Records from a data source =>
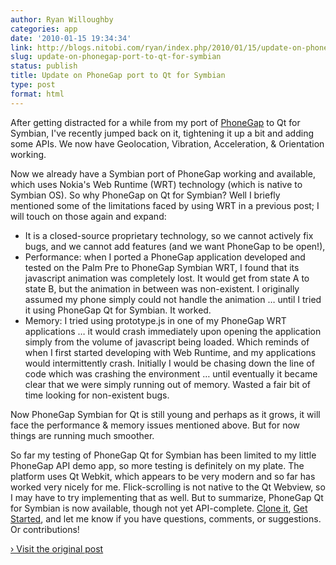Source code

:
 ```yaml
---
author: Ryan Willoughby
categories: app
date: '2010-01-15 19:34:34'
link: http://blogs.nitobi.com/ryan/index.php/2010/01/15/update-on-phonegap-port-to-qt-for-symbian/
slug: update-on-phonegap-port-to-qt-for-symbian
status: publish
title: Update on PhoneGap port to Qt for Symbian
type: post
format: html
---
```


After getting distracted for a while from my port of [PhoneGap](http://phonegap.com) to Qt for Symbian, I've recently jumped back on it, tightening it up a bit and adding some APIs. We now have Geolocation, Vibration, Acceleration, & Orientation working.

Now we already have a Symbian port of PhoneGap working and available, which uses Nokia's Web Runtime (WRT) technology (which is native to Symbian OS). So why PhoneGap on Qt for Symbian? Well I briefly mentioned some of the limitations faced by using WRT in a previous post; I will touch on those again and expand:

* It is a closed-source proprietary technology, so we cannot actively fix bugs, and we cannot add features (and we want PhoneGap to be open!),
* Performance: when I ported a PhoneGap application developed and tested on the Palm Pre to PhoneGap Symbian WRT, I found that its javascript animation was completely lost. It would get from state A to state B, but the animation in between was non-existent. I originally assumed my phone simply could not handle the animation … until I tried it using PhoneGap Qt for Symbian. It worked.
* Memory: I tried using prototype.js in one of my PhoneGap WRT applications … it would crash immediately upon opening the application simply from the volume of javascript being loaded. Which reminds of when I first started developing with Web Runtime, and my applications would intermittently crash. Initially I would be chasing down the line of code which was crashing the environment … until eventually it became clear that we were simply running out of memory. Wasted a fair bit of time looking for non-existent bugs.

Now PhoneGap Symbian for Qt is still young and perhaps as it grows, it will face the performance & memory issues mentioned above. But for now things are running much smoother.

So far my testing of PhoneGap Qt for Symbian has been limited to my little PhoneGap API demo app, so more testing is definitely on my plate. The platform uses Qt Webkit, which appears to be very modern and so far has worked very nicely for me. Flick-scrolling is not native to the Qt Webview, so I may have to try implementing that as well. But to summarize, PhoneGap Qt for Symbian is now available, though not yet API-complete. [Clone it](http://github.com/wildabeast/phonegap-symbian.qt), [Get Started](http://phonegap.pbworks.com/PhoneGap-Symbian-%28Qt%29), and let me know if you have questions, comments, or suggestions. Or contributions!

[› Visit the original post](http://blogs.nitobi.com/ryan/index.php/2010/01/15/update-on-phonegap-port-to-qt-for-symbian/)
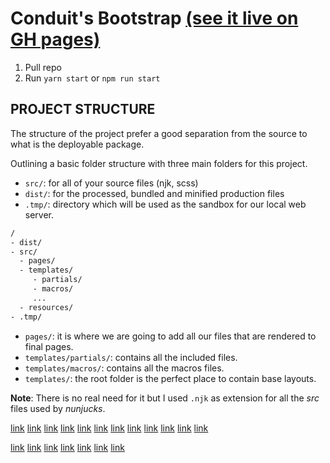 # Conduit's Bootstrap [(see it live on GH pages)](http://gothinkster.github.io/conduit/)

1.  Pull repo  
2.  Run `yarn start` or `npm run start`

## PROJECT STRUCTURE
The structure of the project prefer a good separation from the source to what is the deployable package.

Outlining a basic folder structure with three main folders for this project.
* `src/`: for all of your source files (njk, scss)
* `dist/`: for the processed, bundled and minified production files
* `.tmp/`: directory which will be used as the sandbox for our local web server.

```BASH
/
- dist/
- src/
  - pages/
  - templates/
     - partials/
     - macros/
     ...
  - resources/
- .tmp/
```

* `pages/`: it is where we are going to add all our files that are rendered to final pages.
* `templates/partials/`: contains all the included files.
* `templates/macros/`: contains all the macros files.
* `templates/`: the root folder is the perfect place to contain base layouts.

**Note**: There is no real need for it but I used `.njk` as extension for all the *src* files used by *nunjucks*.

[link](https://mozilla.github.io/nunjucks/)
[link](https://adonisjs.com/docs/3.2/templating)
[link](https://zellwk.com/blog/nunjucks-with-gulp/)
[link](https://nystudio107.com/blog/a-gulp-workflow-for-frontend-development-automation)
[link](https://nystudio107.com/blog/a-better-package-json-for-the-frontend)
[link](https://medium.com/@andy.neale/nunjucks-a-javascript-template-engine-7731d23eb8cc)
[link](https://css-tricks.com/killer-features-of-nunjucks/)
[link](https://css-tricks.com/component-led-design-patterns-nunjucks-grunt/)
[link](http://alferov.github.io/awesome-gulp/)
[link](https://css-tricks.com/gulp-for-beginners/)
[link](https://hackernoon.com/how-to-automate-all-the-things-with-gulp-b21a3fc96885)
[link](https://workboxjs.org/get-started/gulp.html)

[link](https://medium.freecodecamp.org/the-anatomy-of-a-bootstrap-dashboard-that-earns-1-000s-each-month-ed3404010d25)
[link](https://medium.com/@programmiri/my-favored-scss-setup-with-bootstrap-4-547e9ea290f8)
[link](https://github.com/GoogleChrome/workbox)
[link](https://medium.com/musings-in-the-clouds/from-sw-precache-to-workbox-23c9079d14de)
[link](https://kiosk-dot-codelabs-site.appspot.com/codelabs/workbox-indexeddb/index.html?index=..%2F..%2Findex#3)
[link](https://developers.google.com/web/tools/)
[link](https://workboxjs.org/#get-started)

Your goal => Count the lines above that include the word "nitobi". Reply with that number alone.

Result of the task => 2